• **TASK ITEM**
Copy out each line of the listing below where the string "title" appears.

==================================================

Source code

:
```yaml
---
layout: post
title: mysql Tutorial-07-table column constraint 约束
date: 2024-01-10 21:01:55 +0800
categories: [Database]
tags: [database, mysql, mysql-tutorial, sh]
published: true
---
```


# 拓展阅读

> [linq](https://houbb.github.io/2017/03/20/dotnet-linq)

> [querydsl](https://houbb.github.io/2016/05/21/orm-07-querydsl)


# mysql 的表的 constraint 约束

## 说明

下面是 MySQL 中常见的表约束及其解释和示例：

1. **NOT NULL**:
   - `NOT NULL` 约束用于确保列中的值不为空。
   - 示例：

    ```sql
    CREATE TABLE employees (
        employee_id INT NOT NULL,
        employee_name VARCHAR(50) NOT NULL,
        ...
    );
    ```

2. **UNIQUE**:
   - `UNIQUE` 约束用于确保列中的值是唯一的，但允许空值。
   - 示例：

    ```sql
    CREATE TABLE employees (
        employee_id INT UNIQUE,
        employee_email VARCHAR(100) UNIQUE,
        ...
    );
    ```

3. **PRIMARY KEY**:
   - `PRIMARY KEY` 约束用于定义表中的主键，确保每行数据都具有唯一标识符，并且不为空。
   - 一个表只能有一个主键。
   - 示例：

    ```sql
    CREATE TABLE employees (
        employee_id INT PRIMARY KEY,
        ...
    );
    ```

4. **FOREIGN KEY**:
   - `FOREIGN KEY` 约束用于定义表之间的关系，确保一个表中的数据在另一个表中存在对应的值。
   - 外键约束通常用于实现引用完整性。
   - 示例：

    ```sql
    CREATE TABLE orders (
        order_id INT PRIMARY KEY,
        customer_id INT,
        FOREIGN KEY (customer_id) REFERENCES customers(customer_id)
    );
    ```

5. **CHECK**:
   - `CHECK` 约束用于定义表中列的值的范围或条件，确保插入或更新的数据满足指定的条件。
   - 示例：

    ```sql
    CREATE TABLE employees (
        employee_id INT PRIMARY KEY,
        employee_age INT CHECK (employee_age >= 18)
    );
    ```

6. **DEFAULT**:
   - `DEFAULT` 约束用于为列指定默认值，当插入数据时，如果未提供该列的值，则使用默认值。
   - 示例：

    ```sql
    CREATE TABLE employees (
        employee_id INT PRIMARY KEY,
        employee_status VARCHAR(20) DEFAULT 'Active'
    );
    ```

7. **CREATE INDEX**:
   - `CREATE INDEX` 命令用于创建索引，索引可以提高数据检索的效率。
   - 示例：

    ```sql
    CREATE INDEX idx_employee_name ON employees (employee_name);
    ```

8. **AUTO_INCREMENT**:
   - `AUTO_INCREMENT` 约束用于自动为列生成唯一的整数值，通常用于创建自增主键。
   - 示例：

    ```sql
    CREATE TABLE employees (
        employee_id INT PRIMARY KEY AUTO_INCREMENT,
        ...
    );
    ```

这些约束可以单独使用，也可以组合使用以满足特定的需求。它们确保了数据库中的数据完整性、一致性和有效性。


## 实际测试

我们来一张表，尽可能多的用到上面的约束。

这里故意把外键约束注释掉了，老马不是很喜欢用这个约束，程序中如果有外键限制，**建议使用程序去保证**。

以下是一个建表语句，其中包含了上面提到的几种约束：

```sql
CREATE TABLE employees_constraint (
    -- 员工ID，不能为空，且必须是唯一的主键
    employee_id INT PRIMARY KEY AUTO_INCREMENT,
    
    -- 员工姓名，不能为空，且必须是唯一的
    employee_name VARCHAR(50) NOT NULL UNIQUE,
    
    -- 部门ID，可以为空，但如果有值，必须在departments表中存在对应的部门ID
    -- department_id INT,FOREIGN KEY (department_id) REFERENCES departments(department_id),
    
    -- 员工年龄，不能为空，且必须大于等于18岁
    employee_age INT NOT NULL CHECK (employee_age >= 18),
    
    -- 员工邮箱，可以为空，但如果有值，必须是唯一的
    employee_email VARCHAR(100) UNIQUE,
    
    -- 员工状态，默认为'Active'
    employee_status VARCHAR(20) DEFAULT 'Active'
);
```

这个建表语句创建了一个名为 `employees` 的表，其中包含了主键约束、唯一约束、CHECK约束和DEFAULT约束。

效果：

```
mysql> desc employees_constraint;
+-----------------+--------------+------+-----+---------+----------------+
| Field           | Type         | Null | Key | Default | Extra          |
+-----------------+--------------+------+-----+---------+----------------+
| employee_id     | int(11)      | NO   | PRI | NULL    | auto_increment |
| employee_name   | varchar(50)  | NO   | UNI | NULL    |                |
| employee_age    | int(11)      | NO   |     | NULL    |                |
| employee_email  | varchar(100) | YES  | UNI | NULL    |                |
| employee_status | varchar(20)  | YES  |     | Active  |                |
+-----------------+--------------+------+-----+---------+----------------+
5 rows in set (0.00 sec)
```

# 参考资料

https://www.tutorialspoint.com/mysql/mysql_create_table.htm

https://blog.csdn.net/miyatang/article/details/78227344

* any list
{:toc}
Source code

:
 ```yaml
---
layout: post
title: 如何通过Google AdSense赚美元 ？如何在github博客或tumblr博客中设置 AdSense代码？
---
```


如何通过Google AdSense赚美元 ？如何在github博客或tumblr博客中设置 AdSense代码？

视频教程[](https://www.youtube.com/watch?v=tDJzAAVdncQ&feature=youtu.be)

==================================================

• **TASK RESULT**
title: mysql Tutorial-07-table column constraint 约束
title: 如何通过Google AdSense赚美元 ？如何在github博客或tumblr博客中设置 AdSense代码？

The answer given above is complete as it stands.